> Work request
Search the material for the string "DoxyCompactItemize", then show every line where it turns up.

== Segment start ==

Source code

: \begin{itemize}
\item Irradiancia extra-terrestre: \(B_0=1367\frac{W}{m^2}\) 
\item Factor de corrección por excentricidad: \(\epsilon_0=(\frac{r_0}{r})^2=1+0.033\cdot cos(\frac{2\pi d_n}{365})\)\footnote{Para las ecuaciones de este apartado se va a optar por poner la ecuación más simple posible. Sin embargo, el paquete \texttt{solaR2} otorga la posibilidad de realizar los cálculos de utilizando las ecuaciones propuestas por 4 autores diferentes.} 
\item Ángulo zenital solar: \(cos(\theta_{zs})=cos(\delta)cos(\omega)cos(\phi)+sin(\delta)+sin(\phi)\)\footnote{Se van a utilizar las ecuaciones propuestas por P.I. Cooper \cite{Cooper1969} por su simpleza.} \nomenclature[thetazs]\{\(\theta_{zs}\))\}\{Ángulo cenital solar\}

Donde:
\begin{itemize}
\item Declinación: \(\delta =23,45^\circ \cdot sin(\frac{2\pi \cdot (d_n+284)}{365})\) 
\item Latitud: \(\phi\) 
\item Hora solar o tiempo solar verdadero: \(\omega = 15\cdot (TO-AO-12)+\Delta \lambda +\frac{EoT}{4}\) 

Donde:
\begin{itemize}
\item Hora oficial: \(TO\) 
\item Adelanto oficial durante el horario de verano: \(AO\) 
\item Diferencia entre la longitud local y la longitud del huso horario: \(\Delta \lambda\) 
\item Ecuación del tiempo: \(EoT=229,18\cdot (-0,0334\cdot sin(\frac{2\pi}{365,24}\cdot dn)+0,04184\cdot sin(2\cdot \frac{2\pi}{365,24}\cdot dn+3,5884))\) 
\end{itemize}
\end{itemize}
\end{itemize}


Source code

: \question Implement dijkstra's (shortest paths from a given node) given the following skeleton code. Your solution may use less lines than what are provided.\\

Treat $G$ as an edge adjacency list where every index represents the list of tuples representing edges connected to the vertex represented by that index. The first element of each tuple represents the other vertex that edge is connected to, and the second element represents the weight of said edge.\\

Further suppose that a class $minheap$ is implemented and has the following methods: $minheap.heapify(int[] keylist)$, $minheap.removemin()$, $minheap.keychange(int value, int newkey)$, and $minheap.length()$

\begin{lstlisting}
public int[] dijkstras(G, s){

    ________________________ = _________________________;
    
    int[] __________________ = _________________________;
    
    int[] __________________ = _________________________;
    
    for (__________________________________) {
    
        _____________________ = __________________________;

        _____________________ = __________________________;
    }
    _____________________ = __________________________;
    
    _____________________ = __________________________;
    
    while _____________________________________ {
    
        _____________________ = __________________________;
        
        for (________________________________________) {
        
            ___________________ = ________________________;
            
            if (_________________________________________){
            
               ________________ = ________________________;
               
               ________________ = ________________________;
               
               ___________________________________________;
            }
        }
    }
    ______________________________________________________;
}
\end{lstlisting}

== Segment end ==
== Segment start ==

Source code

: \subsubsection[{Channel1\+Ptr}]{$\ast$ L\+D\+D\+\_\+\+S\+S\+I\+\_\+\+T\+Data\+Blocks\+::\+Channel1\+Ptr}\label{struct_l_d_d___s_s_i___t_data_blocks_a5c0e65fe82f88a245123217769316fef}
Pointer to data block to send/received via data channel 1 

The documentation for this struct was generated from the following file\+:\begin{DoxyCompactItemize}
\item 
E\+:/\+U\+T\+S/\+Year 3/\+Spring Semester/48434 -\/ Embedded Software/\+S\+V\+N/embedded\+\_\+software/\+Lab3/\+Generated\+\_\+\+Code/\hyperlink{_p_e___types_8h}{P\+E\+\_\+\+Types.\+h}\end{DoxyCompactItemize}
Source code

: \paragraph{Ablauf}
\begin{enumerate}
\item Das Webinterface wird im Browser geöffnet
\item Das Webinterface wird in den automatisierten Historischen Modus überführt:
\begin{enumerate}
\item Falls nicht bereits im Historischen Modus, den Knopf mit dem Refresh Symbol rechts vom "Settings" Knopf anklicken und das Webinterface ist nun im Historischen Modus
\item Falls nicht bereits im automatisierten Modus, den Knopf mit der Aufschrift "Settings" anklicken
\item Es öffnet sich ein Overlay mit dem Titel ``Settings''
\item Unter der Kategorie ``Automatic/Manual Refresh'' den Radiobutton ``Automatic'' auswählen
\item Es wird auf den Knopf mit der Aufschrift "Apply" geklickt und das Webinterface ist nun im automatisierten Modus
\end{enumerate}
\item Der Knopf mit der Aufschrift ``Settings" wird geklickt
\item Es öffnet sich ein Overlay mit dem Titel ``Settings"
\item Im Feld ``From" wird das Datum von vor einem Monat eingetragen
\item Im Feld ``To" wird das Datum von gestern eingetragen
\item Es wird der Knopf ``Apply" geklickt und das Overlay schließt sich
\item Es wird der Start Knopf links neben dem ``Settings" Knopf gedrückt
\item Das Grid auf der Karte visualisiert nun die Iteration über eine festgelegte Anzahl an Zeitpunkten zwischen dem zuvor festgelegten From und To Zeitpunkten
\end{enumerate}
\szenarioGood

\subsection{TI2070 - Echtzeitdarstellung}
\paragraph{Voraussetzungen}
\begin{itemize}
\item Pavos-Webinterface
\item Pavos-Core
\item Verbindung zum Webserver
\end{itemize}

== Segment end ==
== Segment start ==

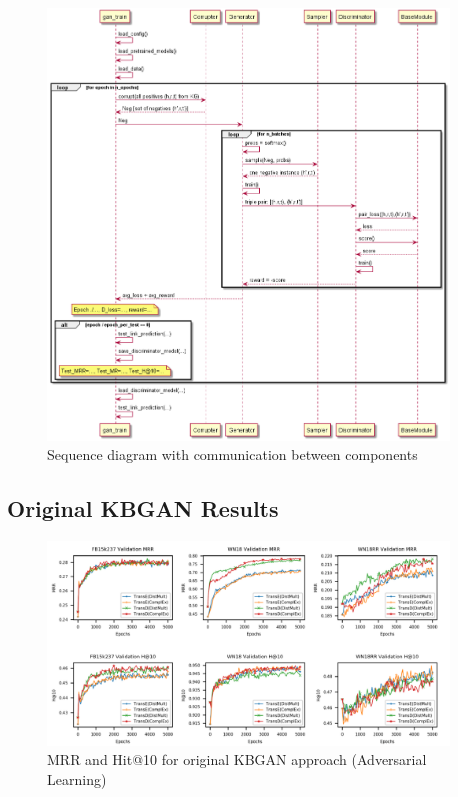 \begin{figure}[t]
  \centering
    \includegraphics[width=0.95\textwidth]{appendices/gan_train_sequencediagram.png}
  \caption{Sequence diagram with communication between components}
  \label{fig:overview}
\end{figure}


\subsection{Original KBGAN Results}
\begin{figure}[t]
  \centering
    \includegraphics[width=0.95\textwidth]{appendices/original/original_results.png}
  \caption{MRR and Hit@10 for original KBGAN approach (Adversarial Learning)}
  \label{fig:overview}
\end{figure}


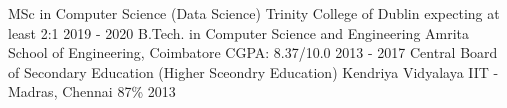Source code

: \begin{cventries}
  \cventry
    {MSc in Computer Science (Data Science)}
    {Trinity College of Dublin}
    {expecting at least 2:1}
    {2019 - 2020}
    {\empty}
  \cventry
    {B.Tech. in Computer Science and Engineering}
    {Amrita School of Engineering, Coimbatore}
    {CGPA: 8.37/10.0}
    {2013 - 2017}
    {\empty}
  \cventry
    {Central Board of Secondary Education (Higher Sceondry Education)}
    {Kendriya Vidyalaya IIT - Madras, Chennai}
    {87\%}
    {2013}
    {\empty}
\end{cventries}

== Segment end ==

> Exercise output
The documentation for this struct was generated from the following file\+:\begin{DoxyCompactItemize}
E\+:/\+U\+T\+S/\+Year 3/\+Spring Semester/48434 -\/ Embedded Software/\+S\+V\+N/embedded\+\_\+software/\+Lab3/\+Generated\+\_\+\+Code/\hyperlink{_p_e___types_8h}{P\+E\+\_\+\+Types.\+h}\end{DoxyCompactItemize}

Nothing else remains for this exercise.